Jha Manish K, Mathew Sanjay J
Center for Depression Research and Clinical Care, Department of Psychiatry, UT Southwestern Medical Center, and O'Donnell Brain Institute, UT Southwestern Medical Center, Dallas (Jha); Menninger Department of Psychiatry and Behavioral Sciences, Baylor College of Medicine, Houston (Mathew); Michael E. DeBakey VA Medical Center, Houston (Mathew); Menninger Clinic, Houston (Mathew).
Am J Psychiatry. 2023 Mar 1;180(3):190-199. doi: 10.1176/appi.ajp.20230025.
One in three adults with major depressive disorder (MDD) do not experience clinically significant improvement after multiple sequential courses of antidepressants and have treatment-resistant depression (TRD). The presence of TRD contributes to the morbidity and excess mortality associated with MDD and has been linked to significantly increased health care expenses. In the absence of a consensus definition of TRD, this report takes a broad approach by considering inadequate response to one or more courses of antidepressants and focuses on atypical antipsychotics that are approved by the U.S. Food and Drug Administration for treatment of depression (aripiprazole, brexpiprazole, cariprazine, extended-release quetiapine, and olanzapine-fluoxetine combination). While multiple acute-phase studies have demonstrated the efficacy of these medications in improving depressive symptoms, clinically meaningful improvement (i.e., remission) remains limited, with significant concerns about side effects (including weight gain, metabolic dysfunction, extrapyramidal symptoms, and tardive dyskinesia), especially with long-term use. With the rapidly evolving landscape of antidepressant treatments over the past few years, which has witnessed approval of rapid-acting antidepressants (e.g., esketamine nasal spray and dextromethorphan-bupropion combination) and several more in the late-stage pipeline (e.g., zuranolone and psilocybin), it remains to be seen whether the use of atypical antipsychotics will go the way of the older and rarely prescribed antidepressants (such as tricyclics and monoamine oxidase inhibitors). Pragmatic clinical trials are needed to compare the effectiveness of atypical antipsychotics with TRD-specific pharmacotherapies and neuromodulation treatments and to identify the optimal sequencing of these varied approaches for patients with MDD. When using atypical antipsychotics, clinicians and patients are encouraged to use a shared decision-making approach by personalizing treatment selection based on anticipated side effects, tolerability, cost, and feasibility.

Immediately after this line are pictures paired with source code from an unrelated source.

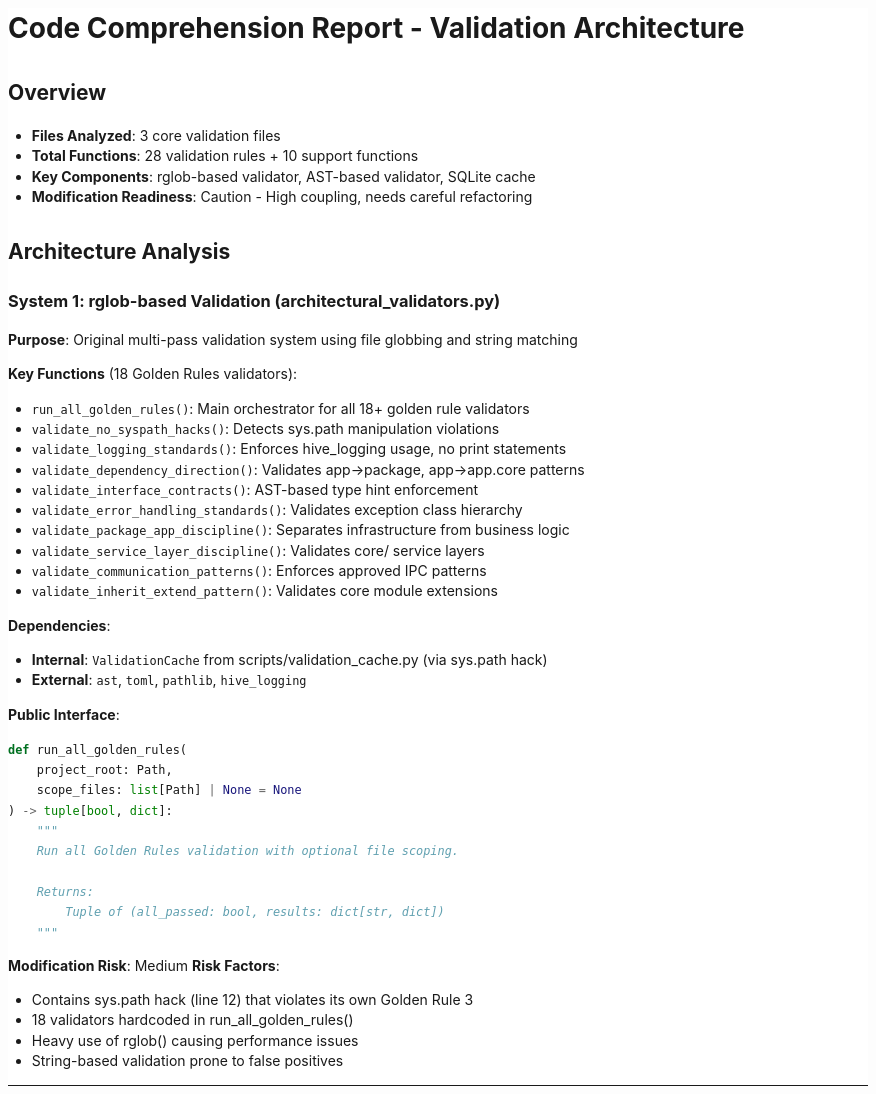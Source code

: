# Code Comprehension Report - Validation Architecture

## Overview
- **Files Analyzed**: 3 core validation files
- **Total Functions**: 28 validation rules + 10 support functions
- **Key Components**: rglob-based validator, AST-based validator, SQLite cache
- **Modification Readiness**: Caution - High coupling, needs careful refactoring

## Architecture Analysis

### System 1: rglob-based Validation (architectural_validators.py)
**Purpose**: Original multi-pass validation system using file globbing and string matching

**Key Functions** (18 Golden Rules validators):
- `run_all_golden_rules()`: Main orchestrator for all 18+ golden rule validators
- `validate_no_syspath_hacks()`: Detects sys.path manipulation violations
- `validate_logging_standards()`: Enforces hive_logging usage, no print statements
- `validate_dependency_direction()`: Validates app→package, app→app.core patterns
- `validate_interface_contracts()`: AST-based type hint enforcement
- `validate_error_handling_standards()`: Validates exception class hierarchy
- `validate_package_app_discipline()`: Separates infrastructure from business logic
- `validate_service_layer_discipline()`: Validates core/ service layers
- `validate_communication_patterns()`: Enforces approved IPC patterns
- `validate_inherit_extend_pattern()`: Validates core module extensions

**Dependencies**:
- **Internal**: `ValidationCache` from scripts/validation_cache.py (via sys.path hack)
- **External**: `ast`, `toml`, `pathlib`, `hive_logging`

**Public Interface**:
```python
def run_all_golden_rules(
    project_root: Path,
    scope_files: list[Path] | None = None
) -> tuple[bool, dict]:
    """
    Run all Golden Rules validation with optional file scoping.

    Returns:
        Tuple of (all_passed: bool, results: dict[str, dict])
    """
```

**Modification Risk**: Medium
**Risk Factors**:
- Contains sys.path hack (line 12) that violates its own Golden Rule 3
- 18 validators hardcoded in run_all_golden_rules()
- Heavy use of rglob() causing performance issues
- String-based validation prone to false positives

---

三分之一患有重度抑郁症(MDD)的成年人在接受多个连续疗程的抗抑郁药治疗后,并未出现具有临床意义的改善,从而患有难治性抑郁症(TRD)。TRD的存在导致了与MDD相关的发病率和额外死亡率,并与医疗费用的显著增加有关。由于缺乏对TRD的共识定义,本报告采取了一种宽泛的方法,考虑对一个或多个疗程抗抑郁药反应不足的情况,并重点关注美国食品药品监督管理局批准用于治疗抑郁症的非典型抗精神病药物(阿立哌唑、布雷哌唑、卡立普嗪、缓释喹硫平以及奥氮平-氟西汀组合)。虽然多项急性期研究已证明这些药物在改善抑郁症状方面的疗效,但具有临床意义的改善(即缓解)仍然有限,且对副作用(包括体重增加、代谢功能障碍、锥体外系症状和迟发性运动障碍)存在重大担忧,尤其是长期使用时。在过去几年中,抗抑郁治疗领域迅速发展,快速起效的抗抑郁药(如艾氯胺酮鼻喷雾剂和右美沙芬-安非他酮组合)已获批准,还有几种药物处于后期研发阶段(如祖拉诺酮和裸盖菇素),非典型抗精神病药物的使用是否会步那些使用较少的老式抗抑郁药(如三环类药物和单胺氧化酶抑制剂)的后尘,仍有待观察。需要进行务实的临床试验,以比较非典型抗精神病药物与针对TRD的药物疗法和神经调节治疗的有效性,并确定这些不同方法对MDD患者的最佳使用顺序。在使用非典型抗精神病药物时,鼓励临床医生和患者采用共同决策的方法,根据预期的副作用、耐受性、成本和可行性来个性化选择治疗方案。